> DATA SUPPLIED:
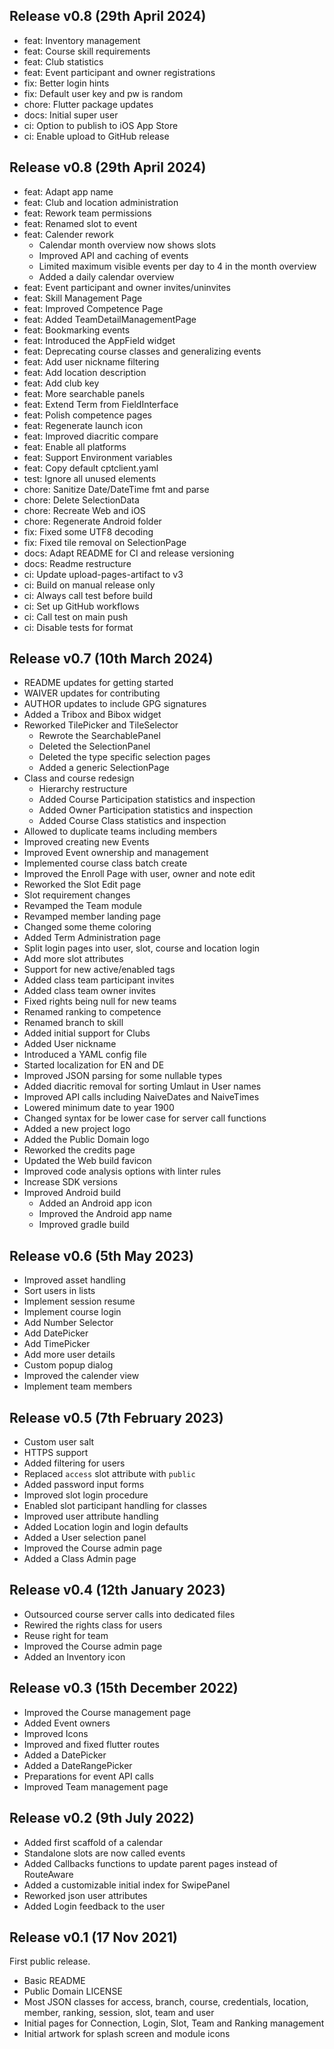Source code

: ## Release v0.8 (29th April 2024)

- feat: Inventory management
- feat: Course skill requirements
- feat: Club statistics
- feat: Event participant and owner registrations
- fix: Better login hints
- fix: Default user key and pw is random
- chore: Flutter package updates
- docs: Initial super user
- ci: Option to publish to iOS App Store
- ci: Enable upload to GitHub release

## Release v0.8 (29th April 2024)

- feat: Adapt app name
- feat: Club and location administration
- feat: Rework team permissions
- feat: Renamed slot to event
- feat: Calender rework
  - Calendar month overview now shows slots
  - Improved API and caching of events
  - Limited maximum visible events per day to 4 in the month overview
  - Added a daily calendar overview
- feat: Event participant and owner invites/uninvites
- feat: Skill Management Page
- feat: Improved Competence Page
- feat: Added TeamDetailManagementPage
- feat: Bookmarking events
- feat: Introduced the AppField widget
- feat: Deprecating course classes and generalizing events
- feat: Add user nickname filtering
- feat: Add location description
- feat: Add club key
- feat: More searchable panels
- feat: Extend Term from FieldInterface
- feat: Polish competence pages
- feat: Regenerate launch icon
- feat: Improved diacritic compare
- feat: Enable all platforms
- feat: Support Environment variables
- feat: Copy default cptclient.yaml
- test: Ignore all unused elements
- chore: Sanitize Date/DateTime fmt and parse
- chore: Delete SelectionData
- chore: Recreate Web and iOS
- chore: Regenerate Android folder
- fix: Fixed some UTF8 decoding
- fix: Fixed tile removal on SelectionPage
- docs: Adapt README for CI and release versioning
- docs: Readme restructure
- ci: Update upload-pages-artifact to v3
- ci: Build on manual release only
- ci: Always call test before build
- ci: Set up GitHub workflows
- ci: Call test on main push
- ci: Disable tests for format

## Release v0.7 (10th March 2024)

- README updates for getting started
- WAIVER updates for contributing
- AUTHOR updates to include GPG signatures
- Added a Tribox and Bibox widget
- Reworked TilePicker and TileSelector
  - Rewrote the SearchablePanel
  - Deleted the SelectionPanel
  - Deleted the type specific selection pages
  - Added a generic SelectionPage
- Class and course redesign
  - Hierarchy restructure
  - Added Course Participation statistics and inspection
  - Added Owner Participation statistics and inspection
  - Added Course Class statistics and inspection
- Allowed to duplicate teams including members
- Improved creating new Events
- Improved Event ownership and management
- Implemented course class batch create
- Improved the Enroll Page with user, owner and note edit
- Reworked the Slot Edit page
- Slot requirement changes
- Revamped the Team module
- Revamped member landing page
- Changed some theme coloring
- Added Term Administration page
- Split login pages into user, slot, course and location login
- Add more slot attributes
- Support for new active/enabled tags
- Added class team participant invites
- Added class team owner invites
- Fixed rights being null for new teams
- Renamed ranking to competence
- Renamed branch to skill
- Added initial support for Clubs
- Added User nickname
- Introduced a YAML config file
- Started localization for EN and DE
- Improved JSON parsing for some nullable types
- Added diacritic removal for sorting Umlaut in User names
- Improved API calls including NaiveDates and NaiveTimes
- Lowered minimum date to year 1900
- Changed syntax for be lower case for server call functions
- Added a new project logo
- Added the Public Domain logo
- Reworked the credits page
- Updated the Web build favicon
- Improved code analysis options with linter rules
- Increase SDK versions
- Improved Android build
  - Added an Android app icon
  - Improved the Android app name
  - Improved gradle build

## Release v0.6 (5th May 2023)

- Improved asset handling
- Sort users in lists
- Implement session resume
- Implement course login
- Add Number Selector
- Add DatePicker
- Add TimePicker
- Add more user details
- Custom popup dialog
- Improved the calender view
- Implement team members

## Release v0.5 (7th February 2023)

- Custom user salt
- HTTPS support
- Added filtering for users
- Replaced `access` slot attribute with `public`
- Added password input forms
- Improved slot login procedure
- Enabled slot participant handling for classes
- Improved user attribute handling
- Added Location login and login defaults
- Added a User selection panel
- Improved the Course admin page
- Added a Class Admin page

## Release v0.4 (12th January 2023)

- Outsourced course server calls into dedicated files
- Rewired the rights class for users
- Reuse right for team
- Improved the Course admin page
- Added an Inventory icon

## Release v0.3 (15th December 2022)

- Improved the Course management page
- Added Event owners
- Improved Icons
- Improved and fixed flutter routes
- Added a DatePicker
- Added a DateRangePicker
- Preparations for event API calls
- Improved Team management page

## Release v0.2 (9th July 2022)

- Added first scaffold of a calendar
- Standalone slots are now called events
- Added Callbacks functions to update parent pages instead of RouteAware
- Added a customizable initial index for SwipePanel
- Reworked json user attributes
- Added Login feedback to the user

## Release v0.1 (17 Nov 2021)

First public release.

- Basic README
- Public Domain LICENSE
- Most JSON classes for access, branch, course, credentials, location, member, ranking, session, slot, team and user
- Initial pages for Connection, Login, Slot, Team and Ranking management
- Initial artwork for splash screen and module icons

> GOAL OF THE EXERCISE:
What are the lines above, starting at the one with "- feat: Event participant and owner registrations" and ending at the one with "- feat: Add user nickname filtering"? Give them again exactly, and only them.

> ANSWER SECTION:
- feat: Event participant and owner registrations
- fix: Better login hints
- fix: Default user key and pw is random
- chore: Flutter package updates
- docs: Initial super user
- ci: Option to publish to iOS App Store
- ci: Enable upload to GitHub release

## Release v0.8 (29th April 2024)

- feat: Adapt app name
- feat: Club and location administration
- feat: Rework team permissions
- feat: Renamed slot to event
- feat: Calender rework
  - Calendar month overview now shows slots
  - Improved API and caching of events
  - Limited maximum visible events per day to 4 in the month overview
  - Added a daily calendar overview
- feat: Event participant and owner invites/uninvites
- feat: Skill Management Page
- feat: Improved Competence Page
- feat: Added TeamDetailManagementPage
- feat: Bookmarking events
- feat: Introduced the AppField widget
- feat: Deprecating course classes and generalizing events
- feat: Add user nickname filtering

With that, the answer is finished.